## Your task
When you reach the line that contains "trong biển cả." in the data below, start reproducing lines exactly, and stop after the line that contains "Mà lần này, lực".
____ Data for review
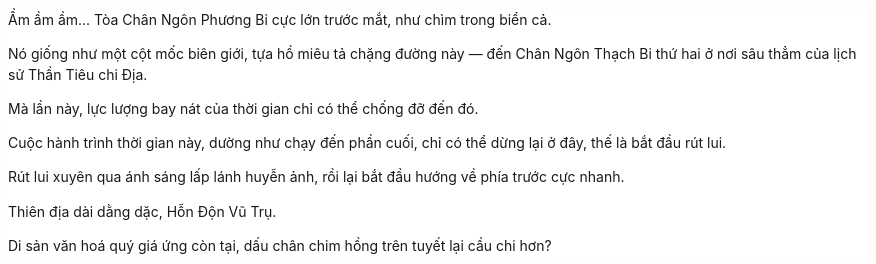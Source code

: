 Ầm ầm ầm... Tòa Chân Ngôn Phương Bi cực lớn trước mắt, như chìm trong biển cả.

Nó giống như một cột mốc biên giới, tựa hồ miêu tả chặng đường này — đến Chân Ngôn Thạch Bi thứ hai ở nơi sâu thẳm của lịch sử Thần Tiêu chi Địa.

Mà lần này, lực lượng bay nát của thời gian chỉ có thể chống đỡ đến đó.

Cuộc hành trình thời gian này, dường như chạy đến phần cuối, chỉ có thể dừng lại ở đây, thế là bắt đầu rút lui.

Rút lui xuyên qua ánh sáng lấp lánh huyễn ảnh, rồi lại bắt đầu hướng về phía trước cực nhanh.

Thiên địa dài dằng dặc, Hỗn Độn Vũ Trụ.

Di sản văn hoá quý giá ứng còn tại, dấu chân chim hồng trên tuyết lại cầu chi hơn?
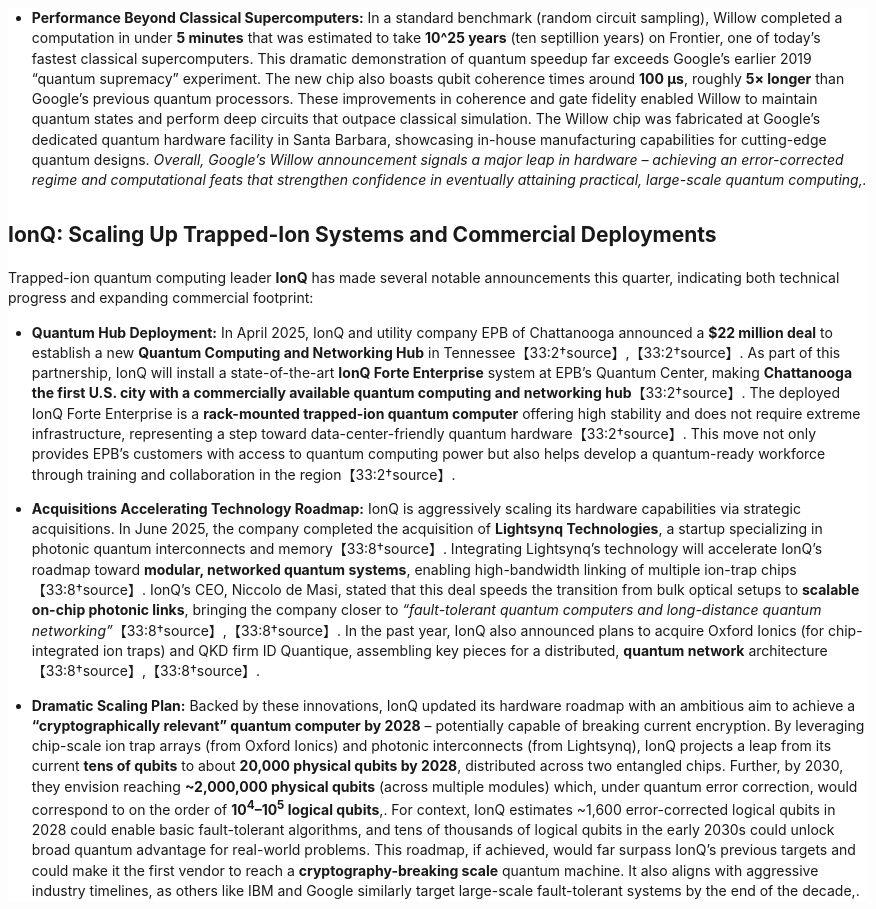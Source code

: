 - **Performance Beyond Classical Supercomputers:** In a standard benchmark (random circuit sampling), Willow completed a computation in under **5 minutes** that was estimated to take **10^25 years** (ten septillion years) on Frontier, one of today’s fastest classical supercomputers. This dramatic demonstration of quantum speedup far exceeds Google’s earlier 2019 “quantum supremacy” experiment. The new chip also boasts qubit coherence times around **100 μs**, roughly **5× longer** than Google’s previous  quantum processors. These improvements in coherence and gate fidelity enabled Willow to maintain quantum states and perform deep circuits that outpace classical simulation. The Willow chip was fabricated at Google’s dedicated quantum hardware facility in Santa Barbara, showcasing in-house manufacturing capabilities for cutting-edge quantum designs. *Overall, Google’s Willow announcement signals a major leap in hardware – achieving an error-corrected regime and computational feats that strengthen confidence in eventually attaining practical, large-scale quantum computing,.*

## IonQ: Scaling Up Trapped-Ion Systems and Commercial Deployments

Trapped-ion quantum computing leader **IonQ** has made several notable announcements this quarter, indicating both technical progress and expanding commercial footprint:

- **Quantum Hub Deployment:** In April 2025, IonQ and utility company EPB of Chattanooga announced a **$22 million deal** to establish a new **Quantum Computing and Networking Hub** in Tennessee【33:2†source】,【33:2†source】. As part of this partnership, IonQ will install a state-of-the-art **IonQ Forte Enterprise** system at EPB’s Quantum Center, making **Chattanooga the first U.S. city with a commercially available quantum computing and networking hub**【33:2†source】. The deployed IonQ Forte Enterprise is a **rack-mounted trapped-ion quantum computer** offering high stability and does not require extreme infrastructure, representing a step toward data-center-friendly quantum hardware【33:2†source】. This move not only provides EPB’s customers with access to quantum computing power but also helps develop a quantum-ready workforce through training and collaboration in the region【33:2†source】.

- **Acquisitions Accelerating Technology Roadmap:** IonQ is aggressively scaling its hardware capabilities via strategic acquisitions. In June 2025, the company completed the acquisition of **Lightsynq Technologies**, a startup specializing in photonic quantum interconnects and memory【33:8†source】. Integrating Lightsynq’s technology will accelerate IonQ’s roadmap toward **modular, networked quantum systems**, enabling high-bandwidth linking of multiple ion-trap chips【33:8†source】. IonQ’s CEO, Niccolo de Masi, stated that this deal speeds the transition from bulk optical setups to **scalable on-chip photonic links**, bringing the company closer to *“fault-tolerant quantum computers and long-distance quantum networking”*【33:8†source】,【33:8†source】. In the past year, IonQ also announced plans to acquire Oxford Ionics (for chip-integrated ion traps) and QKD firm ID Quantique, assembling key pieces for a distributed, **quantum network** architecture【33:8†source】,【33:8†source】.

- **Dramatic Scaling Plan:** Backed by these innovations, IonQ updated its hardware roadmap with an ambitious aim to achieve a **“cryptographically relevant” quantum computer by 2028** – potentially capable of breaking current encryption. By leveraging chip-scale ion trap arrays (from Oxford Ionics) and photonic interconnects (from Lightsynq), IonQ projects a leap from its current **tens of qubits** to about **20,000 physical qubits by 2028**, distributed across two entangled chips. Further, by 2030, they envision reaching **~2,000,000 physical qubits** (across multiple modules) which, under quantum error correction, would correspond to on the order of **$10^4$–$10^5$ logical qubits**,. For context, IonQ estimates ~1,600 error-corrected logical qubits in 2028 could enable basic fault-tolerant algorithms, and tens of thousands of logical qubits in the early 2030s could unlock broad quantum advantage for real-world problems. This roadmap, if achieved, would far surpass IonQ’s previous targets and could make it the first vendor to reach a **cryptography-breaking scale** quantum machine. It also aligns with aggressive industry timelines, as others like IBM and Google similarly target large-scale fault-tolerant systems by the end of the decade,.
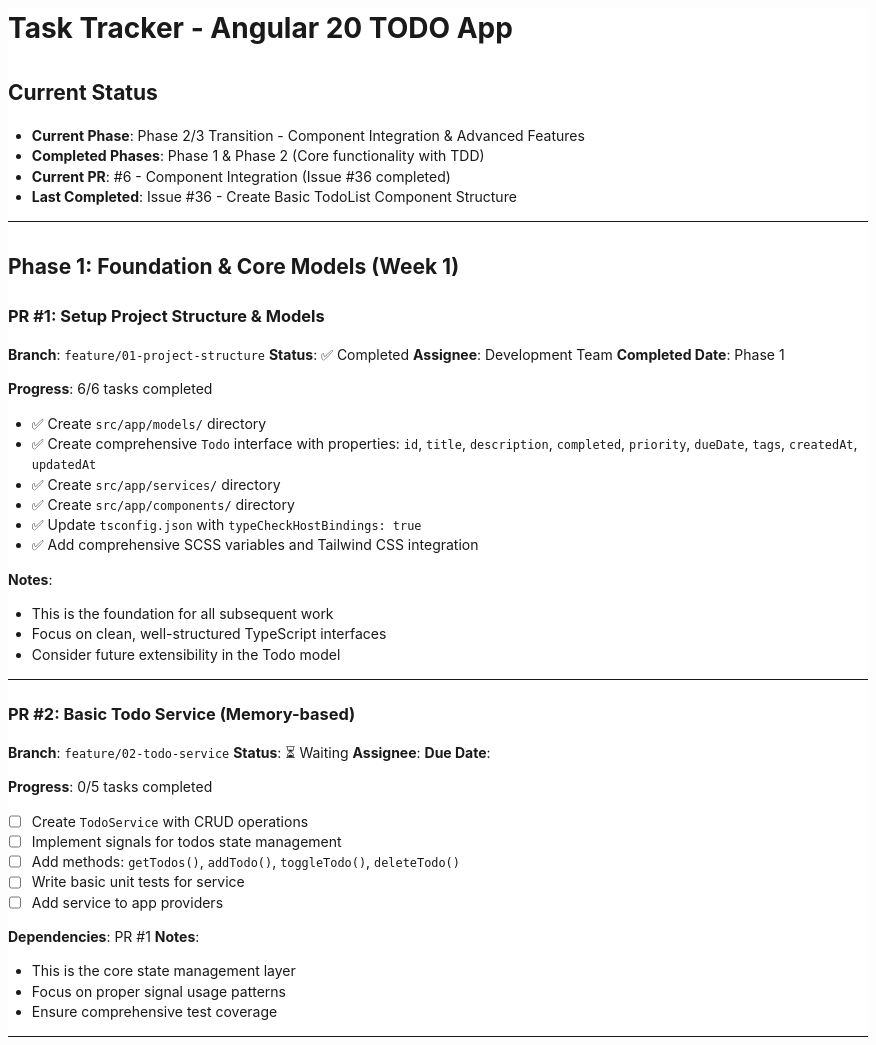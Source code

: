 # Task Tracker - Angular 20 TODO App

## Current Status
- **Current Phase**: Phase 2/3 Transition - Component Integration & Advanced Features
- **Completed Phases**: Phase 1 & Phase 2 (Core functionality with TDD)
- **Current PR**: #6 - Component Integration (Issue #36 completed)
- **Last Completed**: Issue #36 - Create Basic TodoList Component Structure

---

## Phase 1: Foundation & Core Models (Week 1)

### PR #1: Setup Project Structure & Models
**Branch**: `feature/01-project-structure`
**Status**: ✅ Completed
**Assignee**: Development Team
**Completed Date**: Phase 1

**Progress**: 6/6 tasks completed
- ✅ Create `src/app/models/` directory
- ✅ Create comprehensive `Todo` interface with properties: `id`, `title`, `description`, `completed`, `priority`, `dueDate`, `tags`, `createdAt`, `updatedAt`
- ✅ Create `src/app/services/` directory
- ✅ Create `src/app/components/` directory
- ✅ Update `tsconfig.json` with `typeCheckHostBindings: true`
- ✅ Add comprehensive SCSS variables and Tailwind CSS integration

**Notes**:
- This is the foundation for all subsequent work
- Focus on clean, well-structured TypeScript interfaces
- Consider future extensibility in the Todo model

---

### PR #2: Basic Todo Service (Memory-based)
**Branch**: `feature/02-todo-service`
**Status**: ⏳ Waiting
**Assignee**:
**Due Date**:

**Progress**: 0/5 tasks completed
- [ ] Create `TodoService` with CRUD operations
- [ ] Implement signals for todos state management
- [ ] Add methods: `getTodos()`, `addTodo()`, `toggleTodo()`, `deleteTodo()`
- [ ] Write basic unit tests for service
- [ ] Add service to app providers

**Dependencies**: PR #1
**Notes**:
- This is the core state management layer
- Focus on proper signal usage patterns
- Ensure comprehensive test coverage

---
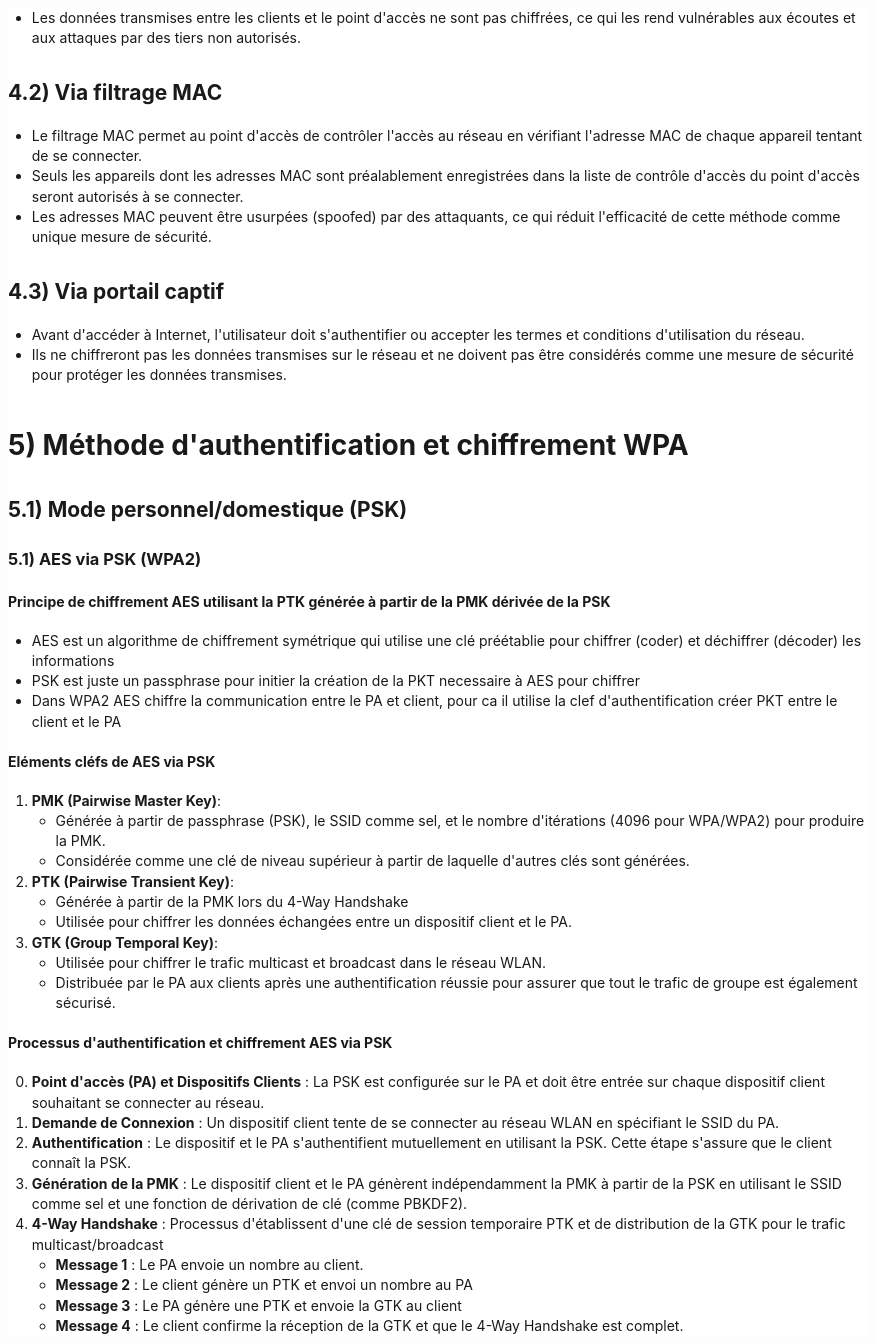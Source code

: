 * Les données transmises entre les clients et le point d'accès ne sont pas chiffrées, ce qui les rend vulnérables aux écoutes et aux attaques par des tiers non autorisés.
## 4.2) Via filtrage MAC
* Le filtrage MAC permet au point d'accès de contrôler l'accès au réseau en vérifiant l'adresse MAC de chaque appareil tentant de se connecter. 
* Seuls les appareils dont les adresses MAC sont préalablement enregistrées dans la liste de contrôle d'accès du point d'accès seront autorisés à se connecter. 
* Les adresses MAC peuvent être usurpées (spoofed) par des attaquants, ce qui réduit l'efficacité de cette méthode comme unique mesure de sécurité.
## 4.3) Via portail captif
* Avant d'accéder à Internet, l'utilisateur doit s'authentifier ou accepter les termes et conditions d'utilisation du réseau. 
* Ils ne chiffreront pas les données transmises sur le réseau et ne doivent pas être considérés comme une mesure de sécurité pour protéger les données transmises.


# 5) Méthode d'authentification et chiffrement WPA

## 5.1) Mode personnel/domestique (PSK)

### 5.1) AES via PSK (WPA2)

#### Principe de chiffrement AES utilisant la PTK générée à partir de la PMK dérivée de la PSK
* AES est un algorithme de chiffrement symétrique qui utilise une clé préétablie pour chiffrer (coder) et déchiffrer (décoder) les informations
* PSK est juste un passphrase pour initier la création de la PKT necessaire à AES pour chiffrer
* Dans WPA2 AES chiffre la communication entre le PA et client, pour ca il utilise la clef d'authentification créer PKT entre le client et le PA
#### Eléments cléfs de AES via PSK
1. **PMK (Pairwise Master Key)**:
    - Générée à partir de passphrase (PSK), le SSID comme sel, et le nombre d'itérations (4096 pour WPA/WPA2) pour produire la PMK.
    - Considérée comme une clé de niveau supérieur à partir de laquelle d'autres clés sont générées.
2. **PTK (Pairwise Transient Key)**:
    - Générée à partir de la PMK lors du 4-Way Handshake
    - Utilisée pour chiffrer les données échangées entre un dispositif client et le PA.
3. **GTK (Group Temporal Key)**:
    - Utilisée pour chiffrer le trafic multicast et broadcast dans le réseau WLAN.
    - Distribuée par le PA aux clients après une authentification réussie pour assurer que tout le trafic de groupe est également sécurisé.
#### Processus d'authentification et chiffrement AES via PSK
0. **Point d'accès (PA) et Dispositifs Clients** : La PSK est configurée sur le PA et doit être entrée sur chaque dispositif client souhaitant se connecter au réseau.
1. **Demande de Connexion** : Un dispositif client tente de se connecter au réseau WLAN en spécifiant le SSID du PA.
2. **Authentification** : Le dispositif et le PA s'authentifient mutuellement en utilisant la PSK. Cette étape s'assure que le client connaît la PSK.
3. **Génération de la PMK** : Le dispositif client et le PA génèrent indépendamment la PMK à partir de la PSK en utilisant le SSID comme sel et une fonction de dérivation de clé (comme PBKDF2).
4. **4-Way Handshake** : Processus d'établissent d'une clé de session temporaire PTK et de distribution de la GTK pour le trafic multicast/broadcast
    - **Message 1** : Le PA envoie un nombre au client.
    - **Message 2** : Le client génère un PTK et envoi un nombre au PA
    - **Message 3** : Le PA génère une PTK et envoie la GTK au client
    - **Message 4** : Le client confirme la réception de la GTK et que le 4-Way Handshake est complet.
________
## Problem solution
: Ầm ầm ầm... Tòa Chân Ngôn Phương Bi cực lớn trước mắt, như chìm trong biển cả.

Nó giống như một cột mốc biên giới, tựa hồ miêu tả chặng đường này — đến Chân Ngôn Thạch Bi thứ hai ở nơi sâu thẳm của lịch sử Thần Tiêu chi Địa.

Mà lần này, lực lượng bay nát của thời gian chỉ có thể chống đỡ đến đó.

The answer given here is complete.